Чего стоит Париж?
Шрифт:
Я молча кивнул. Разобиженный де Батц поднялся, ворча себе под нос что-то нелицеприятное по поводу Парижа, Богоматери, священников в целом и лично брата Адриэна. Напялив свою нелепую извозчичью куртку, он собрался было уже идти, но, вспомнив, что шпага по-прежнему украшает его бедро, стал, все так же тихо ругаясь, отстегивать перевязь.
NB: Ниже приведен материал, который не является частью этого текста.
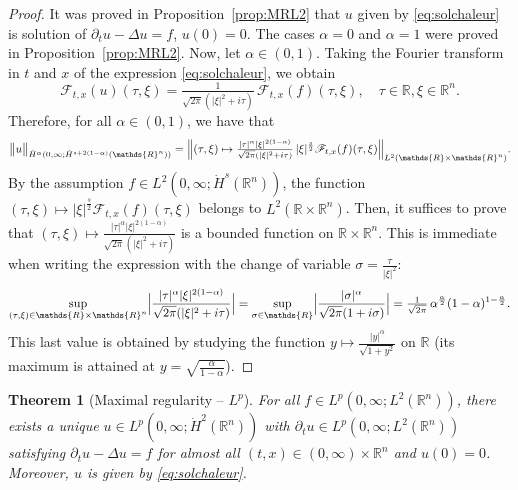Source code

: \documentclass[a4paper, 12pt]{article}
\theoremstyle{plain}
\newtheorem{theorem}[proposition]{Theorem}
\theoremstyle{definition}
\theoremstyle{remark}
\numberwithin{equation}{section}
\begin{document}
\begin{proof}
It was proved in Proposition~\ref{prop:MRL2} that $u$ given by \eqref{eq:solchaleur} is solution of $\partial_tu-\Delta u=f$, $u(0)=0$.
The cases $\alpha=0$ and $\alpha =1$ were proved in Proposition~\ref{prop:MRL2}. Now, let $\alpha\in(0,1)$. Taking the Fourier
transform in $t$ and $x$ of the expression \eqref{eq:solchaleur}, we obtain
\[
{\mathscr{F}}_{t,x}(u)(\tau,\xi)=\tfrac{1}{\sqrt{2\pi}(|\xi|^2+i\tau)}\,{\mathscr{F}}_{t,x}(f)(\tau,\xi), \quad \tau\in{\mathds{R}}, \xi \in {\mathds{R}}^n.
\]
Therefore, for all $\alpha\in(0,1)$, we have that
\[
\bigl\|u\bigr\|_{\dot H^\alpha(0,\infty;\dot H^{s+2(1-\alpha)}({\mathds{R}}^n))}
=\Bigl\|(\tau,\xi)\mapsto \tfrac{|\tau|^\alpha|\xi|^{2(1-\alpha)}}{\sqrt{2\pi}(|\xi|^2+i\tau)}\,
|\xi|^{\frac{s}{2}}{\mathscr{F}}_{t,x}(f)(\tau,\xi)\Bigr\|_{L^2({\mathds{R}}\times{\mathds{R}}^n)}.
\]
By the assumption $f\in L^2(0,\infty; \dot H^s({\mathds{R}}^n))$, the function $(\tau,\xi)\mapsto |\xi|^{\frac{s}{2}}{\mathscr{F}}_{t,x}(f)(\tau,\xi)$
belongs to $L^2({\mathds{R}}\times{\mathds{R}}^n)$. Then, it suffices to prove that
$(\tau,\xi)\mapsto \frac{|\tau|^\alpha|\xi|^{2(1-\alpha)}}{\sqrt{2\pi}(|\xi|^2+i\tau)}$ is a bounded function on ${\mathds{R}}\times{\mathds{R}}^n$.
This is immediate when writing the expression with the change of variable $\sigma=\frac{\tau}{|\xi|^2}$:
\[
\sup_{(\tau,\xi)\in{\mathds{R}}\times{\mathds{R}}^n}\Bigl|\frac{|\tau|^\alpha|\xi|^{2(1-\alpha)}}{\sqrt{2\pi}(|\xi|^2+i\tau)}\Bigr|
=\sup_{\sigma\in{\mathds{R}}}\Bigl|\frac{|\sigma|^\alpha}{\sqrt{2\pi}(1+i\sigma)}\Bigr| 
=\tfrac{1}{\sqrt{2\pi}}\,\alpha^{\frac{\alpha}{2}}(1-\alpha)^{1-\frac{\alpha}{2}}.
\]
This last value is obtained by studying the function $y\mapsto \frac{|y|^\alpha}{\sqrt{1+y^2}}$ on ${\mathds{R}}$ (its maximum is attained
at $y=\sqrt{\frac{\alpha}{1-\alpha}}$).
\end{proof}

\begin{theorem}[Maximal regularity -- $L^p$]
\label{thm:MRLp}
For all $f\in L^p(0,\infty; L^2({\mathds{R}}^n))$, there exists a unique $u\in L^p(0,\infty; \dot H^2({\mathds{R}}^n))$ with
$\partial_t u\in L^p(0,\infty; L^2({\mathds{R}}^n))$ satisfying $\partial_t u-\Delta u=f$ for almost all $(t,x)\in (0,\infty)\times{\mathds{R}}^n$
and $u(0)=0$. Moreover, $u$ is given by \eqref{eq:solchaleur}.
\end{theorem}
\end{document}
– Нынче сразу после вечерни, господа, я жду вас у церкви Святого Бенедикта. Спрячьте девушку и потрудитесь прийти без оружия. Во всяком случае, сделайте так, чтобы его не было видно. Остальное – моя забота. А сейчас отдыхайте, мессир, и вы, сударыня. Да вот еще что, мадемуазель, не горюйте о том, что судьба привела вас в эту юдоль печали, ибо чистота души возликует и в поруганном теле. Уповайте на милость Господню, ибо она безмерна.
Состроив благостную физиономию, святой отец
– До встречи, дети мои! – Кинул он через плечо у самой Двери. – Мне еще необходимо сделать кое-какие распоряжения. Запомните: после вечерни у церкви Святого Бенедикта.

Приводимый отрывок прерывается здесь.